Okay, that’s the mis-en-scène, right? Pretty incongruous for a simple country lad like me. Why have I brought all this up? Because I want to share with you what I said after they put the Steuben glass in my hands and let me at the microphone. First they presented their Keesee Conservation Award to Gregory Long, a distinguished man who led the New York Botanical Garden through thirty years of progressive change. Then it was my turn. I had been asked in advance to deliver some substantive remarks. So after expressing my deep gratitude to these good folk in particular, and to the Audubon Society in general, I said this:

Today I’m going to talk to you for a few minutes about birds and loss and uncertainty and hope. I know that it’s probably reckless of me to talk to you at all about birds—like carrying coals to Newcastle. I suspect everyone in this room knows their birds better than I do. (I’m a little stronger on field identifications, by the way, with insects and reptiles. I can tell a fritillary from a painted lady, and a skink from a gecko, much better than I can tell a tanager from a bunting.) But there are a few birds about which I do know a thing or two, and some of those birds represent stories of wonder and loss that resonate broadly through the whole network of dire problems and discouragements we’re currently facing—as conservationists, and as citizens of planet Earth.

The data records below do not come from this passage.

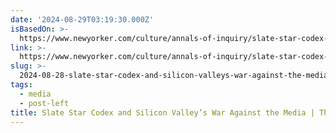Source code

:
 ```yaml
---
date: '2024-08-29T03:19:30.000Z'
isBasedOn: >-
  https://www.newyorker.com/culture/annals-of-inquiry/slate-star-codex-and-silicon-valleys-war-against-the-media
link: >-
  https://www.newyorker.com/culture/annals-of-inquiry/slate-star-codex-and-silicon-valleys-war-against-the-media
slug: >-
  2024-08-28-slate-star-codex-and-silicon-valleys-war-against-the-media-or-the-new-yorke
tags:
  - media
  - post-left
title: Slate Star Codex and Silicon Valley’s War Against the Media | The New Yorke
---
```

One of the birds that I know about is the dodo, Raphus cucullatus. It was a gigantized and flightless member of the pigeon family, endemic to the island of Mauritius in the Indian Ocean. Extinct in the late 17th century from a combination of causes. Those causes included sailors killing it for food, plus rats, pigs, and monkeys eating its eggs. In other words, humanity arriving on Mauritius, for the first time, had doomed it. A giant flightless pigeon that had lived fine for maybe a million years, eating fruit, laying its eggs on the ground, bothering nobody—not stupid in any sense, so far as we know, despite that “dodo” reputation—was exterminated quickly by the arrival of people and our pestiferous camp-following invasive species and livestock.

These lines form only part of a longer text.